3.2 Patterns Recognition

For the evaluation of PRTS, 10 starting points were randomly selected from the real-time trading period. All of the trading intervals were fixed at 20 days. If a starting point is determined, then the pattern base was activated. Similarity is calculated between the historical time sequences corresponding to each of the six patterns at the pattern base and a new time sequence by the DTW. It notes that time sequences are oscillators, and historical oscillators of new time sequence have to be generated and calculated corresponding to oscillators of each patterns. Average of distance value of each oscillator is similarity. <Table 4> shows the distance between the 6 pattern groups and 10 new time sequences and the distance of pattern in increasing order from left to right. It means that the shortest distance implies the most similar pattern. 

<Table 4> Results of Calculations of Distance between Reference Time Sequences (i.e., Pattern Groups) and 10 New Time Sequences on the Basis of Each Starting Point

3.3 Trading Simulations

<Table 5> shows that as the number of combination of patterns increases, the “absolute” value of the average return rates tend to decrease. For instance, the return rate means average return rate of LAP, LDP, and FTP when number of combinations of pattern group is 3 at first starting date (Mar. 03, 2005). Theoretically, this is due to the small value of patterns increasing the dependence of the PRTS on the particular pattern(s) among the patterns, whereas a large value of patterns yields a robust PRTS (in the sense that it performs reasonably in various situations).  
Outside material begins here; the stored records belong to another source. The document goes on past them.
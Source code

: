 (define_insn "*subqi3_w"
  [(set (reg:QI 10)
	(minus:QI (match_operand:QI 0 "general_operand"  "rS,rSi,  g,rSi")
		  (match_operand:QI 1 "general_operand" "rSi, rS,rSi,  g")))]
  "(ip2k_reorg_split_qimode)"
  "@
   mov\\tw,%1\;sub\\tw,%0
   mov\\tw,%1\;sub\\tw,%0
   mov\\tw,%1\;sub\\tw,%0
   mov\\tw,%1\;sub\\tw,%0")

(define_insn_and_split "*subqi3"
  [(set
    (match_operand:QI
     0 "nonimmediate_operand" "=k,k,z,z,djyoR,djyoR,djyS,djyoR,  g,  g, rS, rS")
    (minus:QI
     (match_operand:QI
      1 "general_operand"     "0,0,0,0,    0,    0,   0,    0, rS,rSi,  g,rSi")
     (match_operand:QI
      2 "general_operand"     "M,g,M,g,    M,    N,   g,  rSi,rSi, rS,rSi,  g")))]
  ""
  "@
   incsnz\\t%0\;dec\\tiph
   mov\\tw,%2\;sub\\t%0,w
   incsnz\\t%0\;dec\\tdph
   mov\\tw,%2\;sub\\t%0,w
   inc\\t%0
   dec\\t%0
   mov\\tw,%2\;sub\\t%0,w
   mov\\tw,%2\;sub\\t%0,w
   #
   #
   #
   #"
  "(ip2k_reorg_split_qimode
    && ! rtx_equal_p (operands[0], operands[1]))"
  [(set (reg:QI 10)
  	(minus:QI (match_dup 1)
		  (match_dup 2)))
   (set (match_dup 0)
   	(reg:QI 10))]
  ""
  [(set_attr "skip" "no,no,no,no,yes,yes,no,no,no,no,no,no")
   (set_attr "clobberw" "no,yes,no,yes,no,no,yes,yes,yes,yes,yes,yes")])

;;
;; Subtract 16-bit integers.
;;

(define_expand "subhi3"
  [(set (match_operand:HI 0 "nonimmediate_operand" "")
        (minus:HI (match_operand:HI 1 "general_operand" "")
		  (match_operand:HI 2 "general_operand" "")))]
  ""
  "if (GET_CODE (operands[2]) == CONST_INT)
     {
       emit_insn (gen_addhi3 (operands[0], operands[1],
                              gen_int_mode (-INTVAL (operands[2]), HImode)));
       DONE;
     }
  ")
<Table 5> Average Return Rates (%) of the Specifically Determined Combinations of Pattern Groups, in Order of Shortest Distance

For the practical selection of patterns, the estimated Sharpe ratio was used to evaluate the performance of the pattern base as a rule portfolio. The Sharpe ratio is defined as a ratio of the expected difference between the return rates of a given portfolio and the risk-free asset over the standard deviation of the difference [20]. In <Table 5>, the average return rates of the pattern base were compared for 10 new time sequences with the Sharpe ratios for each pattern. Here, the return rates of the risk-free asset used for the Sharpe ratio calculation are those of Treasury bills with a 3-year maturity (average return rate from 2005 to 2006 was 4.55%). The Sharpe ratio increases to 0.28, 0.33, and 0.36 by the third pattern group, and then plunges dramatically from the fourth pattern group. Namely, if the number of pattern groups is three (i.e. LAP, LDP, and FTP at first starting point), then the rule portfolio exhibits the best performance. Despite an average return rate of 16.03% in the third combination of pattern groups, the investment using rough set analysis can be profitable compared with the average 5% of the open market interest rate and the return overcomes the performance of RRTS. 

4. Conclusions

This study demonstrates the usefulness of the rough set and DTW for constructing PRTS in the Korean stock futures market. In particular, the PRTS using the rough set and the DTW was useful in various market situations. Because real-time data or trading causes the market to be more volatile and unpredictable than before, the PRTS provides a desirable, robust solution compared with various situations. In the meantime, we envision that this study will encourage further studies of the PRTS because it incorporates basic tools within the rough set and DTW. A more elaborate procedure for the PRTS might be developed with the help of other information reduction techniques such as manual reducer, dynamic reducts, and approximate hitting set approaches.